Our son and one of our daughters and two of our grandsons were here for Thanksgiving and so I called the home where mother lives and had them to have her dressed, our son and my husband went and picked up mother so she could spent the day with family and get away from her room. Mother being mother had to get one stinging word at me before she left. I was nice to her and had to help her when she went to the bathroom. Mother is unable to take care of her personal needs. I don't know what she is looking for in me. I try as hard as I can to be the daughter I feel I should be and all I get is hurt. The words still ring in my ears. My husband doesn't want me to bring her to our family Christmas dinner. I'm pulled between do and don't. Mother will be 90 in three months and I keep thinking that this will be her last year (Christmas) with us. For me Christmas will be easier without having her her. But on the other hand I will feel bad knowing that she in alone. I'm realy torn on what to do. It is not easy getting mother her. It takes two men or two strong women to get mother here and back again. I'm not able to help with this. I could call for KAT to pick her up and take her back but I'm still opening myself up for more hurt full words that she is so good at.

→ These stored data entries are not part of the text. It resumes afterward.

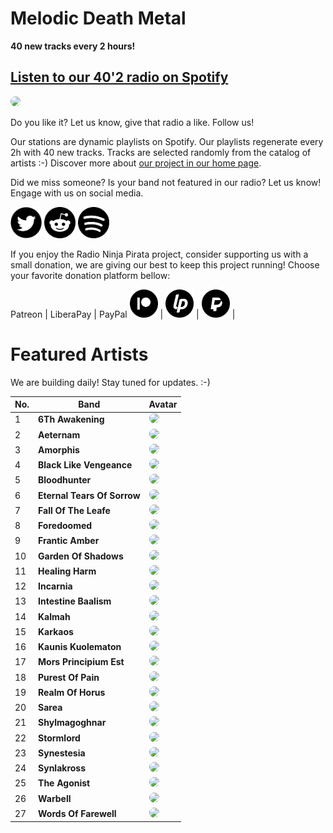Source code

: # Melodic Death Metal

**40 new tracks every 2 hours!**


## [Listen to our 40'2 radio on Spotify](https://spoti.fi/3iQ6QWg)

<a href="https://spoti.fi/3iQ6QWg" target="_blank"><img src="https://mosaic.scdn.co/640/ab67616d0000b2730a5029d033821d27f1884e8aab67616d0000b2730db3f48a24a7d017e58af357ab67616d0000b27329767d531eee1344124bfa05ab67616d0000b2739f25965e74f8618810eec969" height="300" width="auto" style="border-radius:50%"></a>

Do you like it? Let us know, give that radio a like. Follow us!


Our stations are dynamic playlists on Spotify. Our playlists regenerate every 2h with 40 new tracks. Tracks are selected randomly from the catalog of artists :-) Discover more about [our project in our home page](https://radioninjapirata.github.io).

Did we miss someone? Is your band not featured in our radio? Let us know! Engage with us on social media.

<p>
    <a href="https://twitter.com/RNinjaPirata" target="_blank"><img src="assets/twitter_button.png" alt="twitter" height="50" width="50" /></a>
    <a href="https://www.reddit.com/r/RadioNinjaPirata/" target="_blank"><img src="assets/reddit_button.png" alt="reddit" height="50" width="50" /></a>
    <a href="https://open.spotify.com/user/pagbz485dhfowwiza5wc9cwh8?si=XVuH5a3NQ8Ohft-yPC5XBA" target="_blank"><img src="assets/spotify_button.png" alt="spotify" height="50" width="50" /></a>
</p>


If you enjoy the Radio Ninja Pirata project, consider supporting us with a small donation, we are giving our best to keep this project running! Choose your favorite donation platform bellow:

 Patreon | LiberaPay | PayPal
<a href="https://www.patreon.com/radioninjapirata" target="_blank"><img src="assets/patreon_black_logo_500x500.png" alt="patreon" height="45" width="45" /></a> | <a href="https://liberapay.com/RadioNinjaPirata/donate" target="_blank"><img src="assets/liberapay_logo_500x500.png" alt="liberapay" height="45" width="45" /></a> | <a href="https://www.paypal.com/cgi-bin/webscr?cmd=_s-xclick&hosted_button_id=TWGZ3KKDLEDUE&source=url" target="_blank"><img src="assets/paypal_black_logo_500x500.png" alt="paypal" height="45" width="45" /></a> |


# Featured Artists

We are building daily! Stay tuned for updates. :-)

No. | Band | Avatar
--- | ---- | ------
1 | **6Th Awakening** | <img src="https://i.scdn.co/image/ab67616d00001e0249ba52bff2d203a7fb230a57" height="100" width="auto" style="border-radius:50%">
2 | **Aeternam** | <img src="https://i.scdn.co/image/50cf15ae90350f40b5243d260217616fa1f77251" height="100" width="auto" style="border-radius:50%">
3 | **Amorphis** | <img src="https://i.scdn.co/image/543b3a4898e2b562f1972e1bb21605db8ec6872a" height="100" width="auto" style="border-radius:50%">
4 | **Black Like Vengeance** | <img src="https://i.scdn.co/image/ff40ae308af2f3c5279d008df27bab12a3bf8bfc" height="100" width="auto" style="border-radius:50%">
5 | **Bloodhunter** | <img src="https://i.scdn.co/image/380bc2c00de84b2c73bc8a4f00401282df32fdb2" height="100" width="auto" style="border-radius:50%">
6 | **Eternal Tears Of Sorrow** | <img src="https://i.scdn.co/image/0ac9cf29916cf4b899a3b6990c3f56f12e22f4cf" height="100" width="auto" style="border-radius:50%">
7 | **Fall Of The Leafe** | <img src="https://i.scdn.co/image/ab67616d00001e02ed11278f2d1ee36117e8de41" height="100" width="auto" style="border-radius:50%">
8 | **Foredoomed** | <img src="https://i.scdn.co/image/0da272ffc7e3d95c7d78b3961b2ce7ee9ff8d93e" height="100" width="auto" style="border-radius:50%">
9 | **Frantic Amber** | <img src="https://i.scdn.co/image/7d82c4d30dd509bce04da9951b0fca6559468bb6" height="100" width="auto" style="border-radius:50%">
10 | **Garden Of Shadows** | <img src="https://i.scdn.co/image/ab67616d00001e02122513d73dc3659c8b6626f1" height="100" width="auto" style="border-radius:50%">
11 | **Healing Harm** | <img src="https://i.scdn.co/image/ab67616d00001e020764a93d97acc1de13179c9f" height="100" width="auto" style="border-radius:50%">
12 | **Incarnia** | <img src="https://i.scdn.co/image/ab67616d00001e02e829355f39b6394a1e4481e5" height="100" width="auto" style="border-radius:50%">
13 | **Intestine Baalism** | <img src="https://i.scdn.co/image/ab67616d00001e0267ce1c9cb9a53f1ebc3e9a83" height="100" width="auto" style="border-radius:50%">
14 | **Kalmah** | <img src="https://i.scdn.co/image/91bba9f6fe7794c6aa89748e09266197e18b23b0" height="100" width="auto" style="border-radius:50%">
15 | **Karkaos** | <img src="https://i.scdn.co/image/ab67616d00001e024acd3b877db3a0cbc7888514" height="100" width="auto" style="border-radius:50%">
16 | **Kaunis Kuolematon** | <img src="https://i.scdn.co/image/05c2aa5b649e09abc45e5afcf246a65b88133a67" height="100" width="auto" style="border-radius:50%">
17 | **Mors Principium Est** | <img src="https://i.scdn.co/image/c7797ed007932543fb4b972583cb67bf7281febb" height="100" width="auto" style="border-radius:50%">
18 | **Purest Of Pain** | <img src="https://i.scdn.co/image/ab67616d00001e02bd6b43cd2ef9f7d093f71663" height="100" width="auto" style="border-radius:50%">
19 | **Realm Of Horus** | <img src="https://i.scdn.co/image/a92d4dccbad4e34978d86ef976c113c19440b72d" height="100" width="auto" style="border-radius:50%">
20 | **Sarea** | <img src="https://i.scdn.co/image/588bffd41ddec7bda5dfced88ccad0b5c2d4927c" height="100" width="auto" style="border-radius:50%">
21 | **Shylmagoghnar** | <img src="https://i.scdn.co/image/ab67616d00001e027581230e7e5f78fb8489ef91" height="100" width="auto" style="border-radius:50%">
22 | **Stormlord** | <img src="https://i.scdn.co/image/fecdcf7b2015b8b5cd5ca60f6e2c3b56e4fded5d" height="100" width="auto" style="border-radius:50%">
23 | **Synestesia** | <img src="https://i.scdn.co/image/ab67616d00001e023db4d9a26aff5413169a8c4c" height="100" width="auto" style="border-radius:50%">
24 | **Synlakross** | <img src="https://i.scdn.co/image/adebc118489b2d1c1bdef57b60f2b7cd7836c997" height="100" width="auto" style="border-radius:50%">
25 | **The Agonist** | <img src="https://i.scdn.co/image/1227f0fceb4041fe2381719293b8577f3f8306bc" height="100" width="auto" style="border-radius:50%">
26 | **Warbell** | <img src="https://i.scdn.co/image/ab67616d00001e02c0d65289d53a2d74905fe587" height="100" width="auto" style="border-radius:50%">
27 | **Words Of Farewell** | <img src="https://i.scdn.co/image/d05fdb888937973c482c3b9cd31a19212a8a06a8" height="100" width="auto" style="border-radius:50%">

deepest sympathy for your plight. I think that you are doing the right thing by attempting to heal the relationship with your mom and keep including her at holidays. One thing that might help you is if you can distance yourself from 'hurt feelings' over what she says. If she was a stranger - not your mom, how would you react to what she says. It is not easy when someone pushes buttons - especially during the holidays when there are already expectations and lots of family dynamics, but if you truly want peace with yourself, you will have to decide now what you really want out of the experience.
Some people will never stop the zingers - that is up to them. I don't know your mom, but I believe that you are a kind and sincere person who truly wishes to make things better. Perhaps if you want some tips on how to develop a thicker skin, you might start with realizing what your mom says has no bearing on who you are. I won't go into personal experience here - but hope that if you can truly bury any of the stuff that you are carrying around you will have a happier Christmas no matter what zinger your mom throws at you.
If you like, write down all the zingers here on this site - we have all experienced something similar. but if you name it it can no longer hurt. if you can laugh at it, it no longer stings.
Be happy & enjoy your family and the good that is out there. Maybe even your mom will chill out if she sees that she can't hit the target any more. Just give her a hug instead.
C
Would it be possible for you to take your mother a plate of food at Christmas after the rest of the family had there meal- I have been involved with the mother-husband situation and wanted to tell them both to shut and act like grownups.